First, American unilateralism has come at a price. Far from commanding more or less universal acquiescence in its power and message — as happened with the first Gulf war — the invasion has provoked a reaction which has resulted in the appearance of new global fault lines. The most dramatic of these has been the schism between France and Germany on the one hand and the US on the other, a divide which calls into question the purpose and durability of the western alliance. Few would have thought that France and Germany would have had the courage or independence of mind and spirit to oppose the US, but that is exactly what they did.

Opposition, moreover, was not confined to the European powers. Russia was of similar mind, notwithstanding the fact that ever since the days of Boris Yeltsin, a man of ignominious and tainted memory, it had chosen to side with the US on issues of major import. China trod the same course, wearing Hush Puppies, desperate not to be noticed, because while there could be no doubt where China’s true sentiments lay, the world’s next superpower is playing a very long game, one of the longest history has ever known, subordinating temptation and instinct to its strategic desire not to alienate the US in the course of its breathless economic transformation.
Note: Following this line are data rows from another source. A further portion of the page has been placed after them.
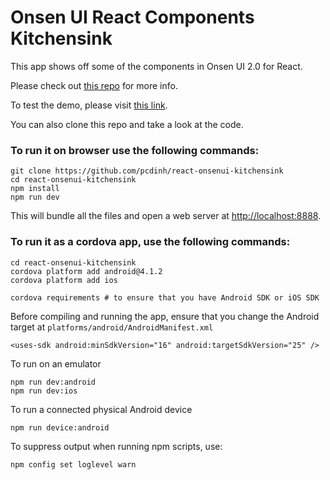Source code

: # Onsen UI React Components Kitchensink

This app shows off some of the components in Onsen UI 2.0 for React.

Please check out [this repo](https://github.com/pcdinh/react-onsenui-kitchensink) for more info.

To test the demo, please visit [this link](http://onsenui.github.io/react-onsenui-kitchensink/demo.html).

You can also clone this repo and take a look at the code.


### To run it on browser use the following commands:

```
git clone https://github.com/pcdinh/react-onsenui-kitchensink
cd react-onsenui-kitchensink
npm install
npm run dev
```

This will bundle all the files and open a web server at [http://localhost:8888](http://localhost:8888).

### To run it as a cordova app, use the following commands:

```
cd react-onsenui-kitchensink
cordova platform add android@4.1.2
cordova platform add ios

cordova requirements # to ensure that you have Android SDK or iOS SDK
```

Before compiling and running the app, ensure that you change the Android target
at `platforms/android/AndroidManifest.xml`

```
<uses-sdk android:minSdkVersion="16" android:targetSdkVersion="25" />
```

To run on an emulator

```
npm run dev:android
npm run dev:ios
```

To run a connected physical Android device

```
npm run device:android
```

To suppress output when running npm scripts, use:

```
npm config set loglevel warn
```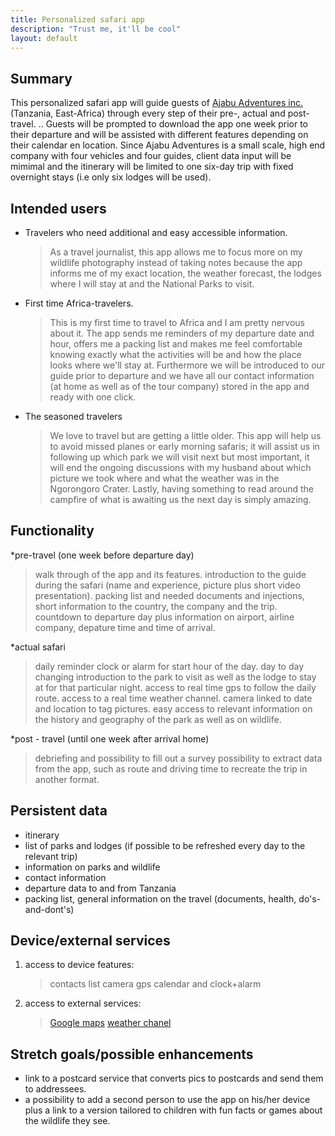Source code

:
 ```yaml
---
title: Personalized safari app
description: "Trust me, it'll be cool"
layout: default
---
```


## Summary

This personalized safari app will guide guests of [Ajabu Adventures inc.](https://ajabu-adventures.com/) (Tanzania, East-Africa) through every step of their pre-, actual and post-travel. ..
Guests will be prompted to download the app one week prior to their departure and will be assisted with different features depending on their calendar en location.
Since Ajabu Adventures is a small scale, high end company with four vehicles and four guides, client data input will be mimimal and the itinerary will be limited to one six-day trip with fixed overnight stays (i.e only six lodges will be used).
 


## Intended users

* Travelers who need additional and easy accessible information.
    > As a travel journalist, this app allows me to focus more on my wildlife photography instead of taking notes because the app informs me of my exact location, the weather forecast, the lodges where I will stay at and the National Parks to visit.
* First time Africa-travelers.
    > This is my first time to travel to Africa and I am pretty nervous about it. The app sends me reminders of my departure date and hour, offers me a packing list and makes me feel comfortable knowing exactly what the activities will be and how the place looks where we'll stay at. Furthermore we will be introduced to our guide prior to departure and we have all our contact information (at home as well as of the tour company) stored in the app and ready with one click.
* The seasoned travelers  
    > We love to travel but are getting a little older. This app will help us to avoid missed planes or early morning safaris; it will assist us in following up which park we will visit next but most important, it will end the ongoing discussions with my husband about which picture we took where and what the weather was in the Ngorongoro Crater. Lastly, having something to read around the campfire of what is awaiting us the next day is simply amazing.



## Functionality

*pre-travel (one week before departure day)
   > walk through of the app and its features.
   > introduction to the guide during the safari (name and experience, picture plus short video presentation).
   > packing list and needed documents and injections, short information to the country, the company and the trip.
   > countdown to departure day plus information on airport, airline company, depature time and time of arrival.

*actual safari
   > daily reminder clock or alarm for start hour of the day.
   > day to day changing introduction to the park to visit as well as the lodge to stay at for that particular night.
   > access to real time gps to follow the daily route.
   > access to a real time weather channel.
   > camera linked to date and location to tag pictures.
   > easy access to relevant information on the history and geography of the park as well as on wildlife.

*post - travel (until one week after arrival home)
   > debriefing and possibility to fill out a survey
   > possibility to extract data from the app, such as route and driving time to recreate the trip in another format.
   
   
   
## Persistent data

* itinerary
* list of parks and lodges (if possible to be refreshed every day to the relevant trip)
* information on parks and wildlife
* contact information
* departure data to and from Tanzania
* packing list, general information on the travel (documents, health, do's-and-dont's)



## Device/external services

1. access to device features:
   > contacts list
   > camera 
   > gps
   > calendar and clock+alarm
2. access to external services: 
   > [Google maps](https://www.google.com/maps) 
   > [weather chanel](https://weather.com/weather/today/l/Arusha+United+Republic+Of+Tanzania+TZXX0214:1:TZ)


## Stretch goals/possible enhancements 

* link to a postcard service that converts pics to postcards and send them to addressees.
* a possibility to add a second person to use the app on his/her device plus a link to a version tailored to children with fun facts or games about the wildlife they see.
Nor should we forget the manner in which the invasion has polarized public opinion in the vast majority of the countries of the world — including those nations like Italy, Spain, Japan and South Korea, whose governments supported the coalition partners — against the US, such that it is now more unpopular than it has ever been in the theatre of global opinion.

Second, the military opposition to the American occupation has confounded all expectations: no sooner had President Bush declared the war over and Iraq subdued than the real war seemed to start. The full repertoire of imperial responses to rebellion by a local population has been rehearsed: that these were the remnants of Saddam’s regime, or criminals, or Al Qaeda sympathisers who had slipped over the border. As with Eoka, the Mau Mau, the Vietcong, the IRA, and countless others before, there has never been any admission that the guerrilla forces, motley, primitive and disorganized as they may be, enjoy popular support, bear the imprimatur of legitimacy invested in those nationalist forces who resist invading powers.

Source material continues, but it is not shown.